You see them behind bushes and in parks, in ragged tents and beat-up vans, on beaches and along arroyos, under bridges, in alleys and on sidewalks.
It's mostly men but you will find more than a few women and even some children. The number of people without a place to live has grown by 12% in riches-and-rags Los Angeles County in the last two years, to nearly 45,000, according to the Los Angeles Homeless Services Authority's biennial report.
Los Angeles County Supervisor Mark Ridley-Thomas said it was time to increase affordable housing and supportive housing.
Los Angeles Mayor Eric Garcetti said the city had to do more on many fronts, including homeless prevention.
"Ending homelessness is one of my top priorities as mayor," said Garcetti.

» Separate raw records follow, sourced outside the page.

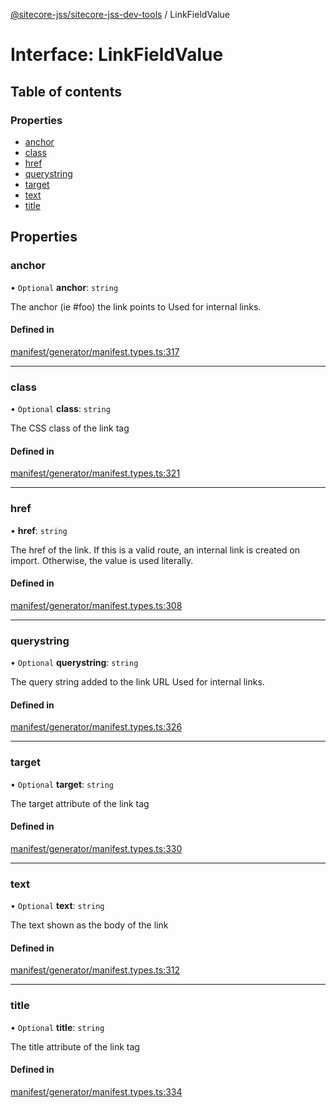 [@sitecore-jss/sitecore-jss-dev-tools](../README.md) / LinkFieldValue

# Interface: LinkFieldValue

## Table of contents

### Properties

- [anchor](LinkFieldValue.md#anchor)
- [class](LinkFieldValue.md#class)
- [href](LinkFieldValue.md#href)
- [querystring](LinkFieldValue.md#querystring)
- [target](LinkFieldValue.md#target)
- [text](LinkFieldValue.md#text)
- [title](LinkFieldValue.md#title)

## Properties

### anchor

• `Optional` **anchor**: `string`

The anchor (ie #foo) the link points to
Used for internal links.

#### Defined in

[manifest/generator/manifest.types.ts:317](https://github.com/Sitecore/jss/blob/8d9ffcc96/packages/sitecore-jss-dev-tools/src/manifest/generator/manifest.types.ts#L317)

___

### class

• `Optional` **class**: `string`

The CSS class of the link tag

#### Defined in

[manifest/generator/manifest.types.ts:321](https://github.com/Sitecore/jss/blob/8d9ffcc96/packages/sitecore-jss-dev-tools/src/manifest/generator/manifest.types.ts#L321)

___

### href

• **href**: `string`

The href of the link. If this is a valid route, an internal link is created on import.
Otherwise, the value is used literally.

#### Defined in

[manifest/generator/manifest.types.ts:308](https://github.com/Sitecore/jss/blob/8d9ffcc96/packages/sitecore-jss-dev-tools/src/manifest/generator/manifest.types.ts#L308)

___

### querystring

• `Optional` **querystring**: `string`

The query string added to the link URL
Used for internal links.

#### Defined in

[manifest/generator/manifest.types.ts:326](https://github.com/Sitecore/jss/blob/8d9ffcc96/packages/sitecore-jss-dev-tools/src/manifest/generator/manifest.types.ts#L326)

___

### target

• `Optional` **target**: `string`

The target attribute of the link tag

#### Defined in

[manifest/generator/manifest.types.ts:330](https://github.com/Sitecore/jss/blob/8d9ffcc96/packages/sitecore-jss-dev-tools/src/manifest/generator/manifest.types.ts#L330)

___

### text

• `Optional` **text**: `string`

The text shown as the body of the link

#### Defined in

[manifest/generator/manifest.types.ts:312](https://github.com/Sitecore/jss/blob/8d9ffcc96/packages/sitecore-jss-dev-tools/src/manifest/generator/manifest.types.ts#L312)

___

### title

• `Optional` **title**: `string`

The title attribute of the link tag

#### Defined in

[manifest/generator/manifest.types.ts:334](https://github.com/Sitecore/jss/blob/8d9ffcc96/packages/sitecore-jss-dev-tools/src/manifest/generator/manifest.types.ts#L334)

That's a nice little sound bite, but we have heard it all before. And the homeless count went up, not down.
Enough is enough.
I'd like to see someone step up and take charge. And here's the speech I'd like to hear shouted from the podium by the mayor or any of our so-called leaders:
I could stand here and boast about a few areas of limited progress.
I could point a finger at the feds for cutting off the spigot on funding.
But the truth is, there's no excuse for having a homeless throng that roughly equals the total populations of Calabasas and South Pasadena, here in the land of yachts and multimillion-dollar tear-downs.
It's as if a tsunami crashed ashore from Seal Beach to Pacific Palisades forcing thousands of our neighbors to live on our streets.
Some of these people are so sick they are dying as we walk past them.
And all we know how to do is shoo them, cite them and arrest them.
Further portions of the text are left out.